• _Your instructions_: In the data, find the word "size" and copy out every line that has it.
Entries supplied section start
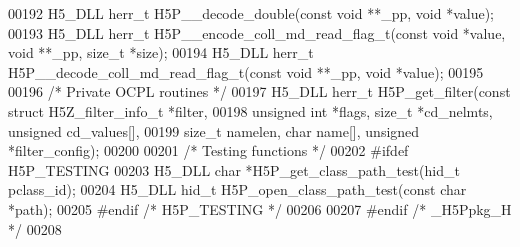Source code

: \begin{DoxyCode}
00192 H5\_DLL herr\_t H5P\_\_decode\_double(\textcolor{keyword}{const} \textcolor{keywordtype}{void} **\_pp, \textcolor{keywordtype}{void} *value);
00193 H5\_DLL herr\_t H5P\_\_encode\_coll\_md\_read\_flag\_t(\textcolor{keyword}{const} \textcolor{keywordtype}{void} *value, \textcolor{keywordtype}{void} **\_pp, \textcolor{keywordtype}{size\_t} *size);
00194 H5\_DLL herr\_t H5P\_\_decode\_coll\_md\_read\_flag\_t(\textcolor{keyword}{const} \textcolor{keywordtype}{void} **\_pp, \textcolor{keywordtype}{void} *value);
00195 
00196 \textcolor{comment}{/* Private OCPL routines */}
00197 H5\_DLL herr\_t H5P\_get\_filter(\textcolor{keyword}{const} \textcolor{keyword}{struct} H5Z\_filter\_info\_t *filter,
00198     \textcolor{keywordtype}{unsigned} \textcolor{keywordtype}{int} *flags, \textcolor{keywordtype}{size\_t} *cd\_nelmts, \textcolor{keywordtype}{unsigned} cd\_values[],
00199     \textcolor{keywordtype}{size\_t} namelen, \textcolor{keywordtype}{char} name[], \textcolor{keywordtype}{unsigned} *filter\_config);
00200 
00201 \textcolor{comment}{/* Testing functions */}
00202 \textcolor{preprocessor}{#ifdef H5P\_TESTING}
00203 H5\_DLL \textcolor{keywordtype}{char} *H5P\_get\_class\_path\_test(hid\_t pclass\_id);
00204 H5\_DLL hid\_t H5P\_open\_class\_path\_test(\textcolor{keyword}{const} \textcolor{keywordtype}{char} *path);
00205 \textcolor{preprocessor}{#endif }\textcolor{comment}{/* H5P\_TESTING */}\textcolor{preprocessor}{}
00206 
00207 \textcolor{preprocessor}{#endif }\textcolor{comment}{/* \_H5Ppkg\_H */}\textcolor{preprocessor}{}
00208 
\end{DoxyCode}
Entries supplied section end
• _Expected answer_:
00193 H5\_DLL herr\_t H5P\_\_encode\_coll\_md\_read\_flag\_t(\textcolor{keyword}{const} \textcolor{keywordtype}{void} *value, \textcolor{keywordtype}{void} **\_pp, \textcolor{keywordtype}{size\_t} *size);
00198     \textcolor{keywordtype}{unsigned} \textcolor{keywordtype}{int} *flags, \textcolor{keywordtype}{size\_t} *cd\_nelmts, \textcolor{keywordtype}{unsigned} cd\_values[],
00199     \textcolor{keywordtype}{size\_t} namelen, \textcolor{keywordtype}{char} name[], \textcolor{keywordtype}{unsigned} *filter\_config);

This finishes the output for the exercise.